> _EXERCISE AIM_
Start at the line in the entries below that contains "This repository contains", stop at the line that contains "Mak Ruile - makruile1101@e.newera.edu.my", and output exactly the lines in that span, both ends included.

= Beginning of Section =

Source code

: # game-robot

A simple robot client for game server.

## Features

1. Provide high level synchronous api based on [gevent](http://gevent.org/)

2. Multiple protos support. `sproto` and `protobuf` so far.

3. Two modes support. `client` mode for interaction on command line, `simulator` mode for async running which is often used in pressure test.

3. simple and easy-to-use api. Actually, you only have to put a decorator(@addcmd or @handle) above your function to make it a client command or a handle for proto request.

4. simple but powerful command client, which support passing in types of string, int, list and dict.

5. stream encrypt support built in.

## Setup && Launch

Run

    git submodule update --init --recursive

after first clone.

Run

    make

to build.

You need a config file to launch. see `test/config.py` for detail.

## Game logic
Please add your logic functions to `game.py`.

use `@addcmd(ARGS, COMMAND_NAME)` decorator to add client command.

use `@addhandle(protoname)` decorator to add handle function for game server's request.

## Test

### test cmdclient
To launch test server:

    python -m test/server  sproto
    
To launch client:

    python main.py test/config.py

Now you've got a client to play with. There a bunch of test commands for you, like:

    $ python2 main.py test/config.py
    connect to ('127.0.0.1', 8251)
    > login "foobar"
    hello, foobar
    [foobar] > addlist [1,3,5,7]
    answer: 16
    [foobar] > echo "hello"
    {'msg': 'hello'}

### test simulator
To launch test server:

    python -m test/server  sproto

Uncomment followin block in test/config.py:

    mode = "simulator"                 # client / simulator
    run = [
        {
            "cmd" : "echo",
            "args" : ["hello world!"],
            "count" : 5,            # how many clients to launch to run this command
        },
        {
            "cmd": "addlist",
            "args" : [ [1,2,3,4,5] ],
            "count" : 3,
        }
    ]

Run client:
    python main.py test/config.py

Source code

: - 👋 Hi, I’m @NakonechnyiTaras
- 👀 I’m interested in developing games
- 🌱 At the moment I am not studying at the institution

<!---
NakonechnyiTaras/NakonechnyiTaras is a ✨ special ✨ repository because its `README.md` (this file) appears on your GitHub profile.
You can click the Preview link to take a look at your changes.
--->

= End of Section =
= Beginning of Section =

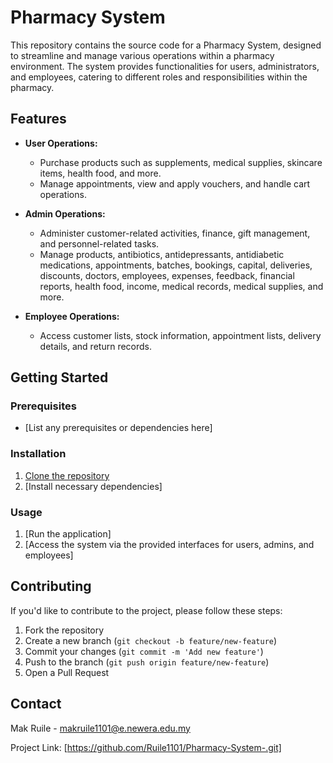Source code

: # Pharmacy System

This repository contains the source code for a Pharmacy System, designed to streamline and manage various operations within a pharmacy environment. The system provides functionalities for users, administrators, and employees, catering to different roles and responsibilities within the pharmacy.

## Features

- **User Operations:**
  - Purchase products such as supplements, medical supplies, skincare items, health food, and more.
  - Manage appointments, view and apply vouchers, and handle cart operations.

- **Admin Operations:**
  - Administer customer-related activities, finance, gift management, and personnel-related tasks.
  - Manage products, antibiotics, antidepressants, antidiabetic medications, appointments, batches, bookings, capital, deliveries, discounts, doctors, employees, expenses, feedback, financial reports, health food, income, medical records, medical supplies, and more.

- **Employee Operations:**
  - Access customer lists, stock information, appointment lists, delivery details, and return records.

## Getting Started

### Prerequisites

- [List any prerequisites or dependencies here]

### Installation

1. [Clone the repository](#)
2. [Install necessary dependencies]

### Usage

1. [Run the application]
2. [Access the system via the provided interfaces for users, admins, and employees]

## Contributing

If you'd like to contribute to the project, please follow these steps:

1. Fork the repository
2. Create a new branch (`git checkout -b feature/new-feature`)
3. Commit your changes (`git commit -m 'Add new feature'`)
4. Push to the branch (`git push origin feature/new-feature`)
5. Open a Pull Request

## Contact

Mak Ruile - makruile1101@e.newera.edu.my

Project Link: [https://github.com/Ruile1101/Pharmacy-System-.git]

= End of Section =

> _SOLUTION_
This repository contains the source code for a Pharmacy System, designed to streamline and manage various operations within a pharmacy environment. The system provides functionalities for users, administrators, and employees, catering to different roles and responsibilities within the pharmacy.

## Features

- **User Operations:**
  - Purchase products such as supplements, medical supplies, skincare items, health food, and more.
  - Manage appointments, view and apply vouchers, and handle cart operations.

- **Admin Operations:**
  - Administer customer-related activities, finance, gift management, and personnel-related tasks.
  - Manage products, antibiotics, antidepressants, antidiabetic medications, appointments, batches, bookings, capital, deliveries, discounts, doctors, employees, expenses, feedback, financial reports, health food, income, medical records, medical supplies, and more.

- **Employee Operations:**
  - Access customer lists, stock information, appointment lists, delivery details, and return records.

## Getting Started

### Prerequisites

- [List any prerequisites or dependencies here]

### Installation

1. [Clone the repository](#)
2. [Install necessary dependencies]

### Usage

1. [Run the application]
2. [Access the system via the provided interfaces for users, admins, and employees]

## Contributing

If you'd like to contribute to the project, please follow these steps:

1. Fork the repository
2. Create a new branch (`git checkout -b feature/new-feature`)
3. Commit your changes (`git commit -m 'Add new feature'`)
4. Push to the branch (`git push origin feature/new-feature`)
5. Open a Pull Request

## Contact

Mak Ruile - makruile1101@e.newera.edu.my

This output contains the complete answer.